Most of the tax talk so far this year has focused on the American Recovery and Reinvestment Act of 2009 (aka the Stimulus Bill). So it's easy to have overlooked some of the changes that affect your 2008 return due on April 15. This column gives you a quick review of some potential money savers. And while I'm at it, I'll also remind you of a few commonly overlooked deductions and give you a heads-up about some of the tax changes in store for 2009.
-- The standard deduction went up. If you are like most people and take the standard deduction (instead of itemizing), you'll be happy to learn it went up for 2008, to $10,900 for those married filing jointly (and up to $5,450 for single filers). If you're not sure whether you should itemize, just do the calculations both ways; choose whichever method gives you the bigger deduction.
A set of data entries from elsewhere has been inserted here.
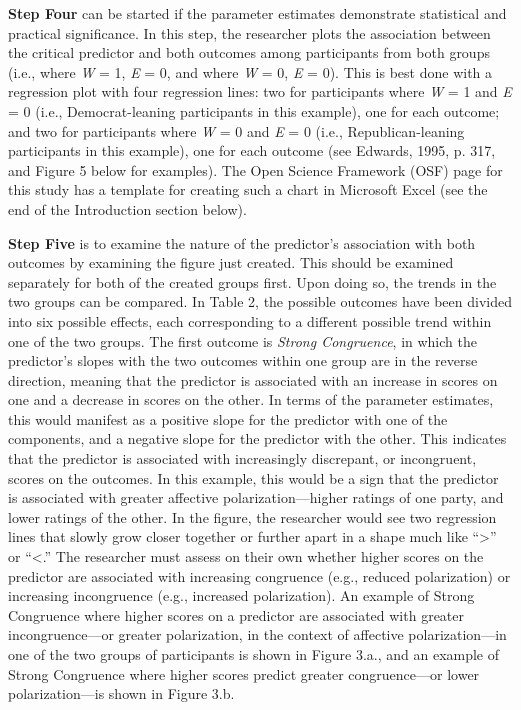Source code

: \documentclass[authordate, meta]{jote-new-article}
\begin{document}
	\textbf{Step Four }can be started if the parameter estimates demonstrate statistical and practical significance. In this step, the researcher plots the association between the critical predictor and both outcomes among participants from both groups (i.e., where \emph{W} = 1, \emph{E} = 0, and where \emph{W} = 0, \emph{E} = 0). This is best done with a regression plot with four regression lines: two for participants where \emph{W} = 1 and \emph{E} = 0 (i.e., Democrat-leaning participants in this example), one for each outcome; and two for participants where \emph{W} = 0 and \emph{E} = 0 (i.e., Republican-leaning participants in this example), one for each outcome (see Edwards, 1995, p. 317, and Figure 5 below for examples). The Open Science Framework (OSF) page for this study has a template for creating such a chart in Microsoft Excel (see the end of the Introduction section below).



	\textbf{Step Five }is to examine the nature of the predictor's association with both outcomes by examining the figure just created. This should be examined separately for both of the created groups first. Upon doing so, the trends in the two groups can be compared. In Table 2, the possible outcomes have been divided into six possible effects, each corresponding to a different possible trend within one of the two groups. The first outcome is \emph{Strong Congruence}, in which the predictor's slopes with the two outcomes within one group are in the reverse direction, meaning that the predictor is associated with an increase in scores on one and a decrease in scores on the other. In terms of the parameter estimates, this would manifest as a positive slope for the predictor with one of the components, and a negative slope for the predictor with the other. This indicates that the predictor is associated with increasingly discrepant, or incongruent, scores on the outcomes. In this example, this would be a sign that the predictor is associated with greater affective polarization—higher ratings of one party, and lower ratings of the other. In the figure, the researcher would see two regression lines that slowly grow closer together or further apart in a shape much like “>” or “<.” The researcher must assess on their own whether higher scores on the predictor are associated with increasing congruence (e.g., reduced polarization) or increasing incongruence (e.g., increased polarization). An example of Strong Congruence where higher scores on a predictor are associated with greater incongruence—or greater polarization, in the context of affective polarization—in one of the two groups of participants is shown in Figure 3.a., and an example of Strong Congruence where higher scores predict greater congruence—or lower polarization—is shown in Figure 3.b.
\end{document}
-- You might be eligible for a tax credit if you're a recent first-time home buyer. If you bought your first home after April 8, 2008 (but by year-end 2008), you could be eligible for the "First-Time Homebuyer Credit" of $7,500 (or 10 percent of the home purchase price, whichever is smaller). This valuable tax credit applies to your 2008 tax return, but you have to pay the money back as an interest-free loan over a generous 15 years. The credit is subject to income requirements, so check with your tax preparer or the IRS to ensure you're eligible. (Note that this tax credit gets even better for first-time buyers in 2009, which I'll mention at the end of this column.)
-- You can contribute more to your IRA. Good news for IRA investors: For 2008, your maximum deductible IRA contribution is up 25 percent from 2007, from $4,000 to $5,000. If you're 50 or older, you can sock away up to $6,000. Now I realize it might be difficult to put that money into the stock market in this climate, but the opportunity to invest in your future and get a tax deduction (especially if you don't have a company-sponsored retirement plan) is just too valuable to pass up. If you really have no stomach for investing right now, just park the contribution in cash or a CD until you're ready to step back into the equities markets.
-- You can fear the AMT less. The Alternative Minimum Tax has been snaring more and more middle-income Americans, but Congress raised the AMT income-exemption figures for 2008 to $46,200 for single taxpayers and $69,950 for married couples filing jointly (and these figures will increase for 2009).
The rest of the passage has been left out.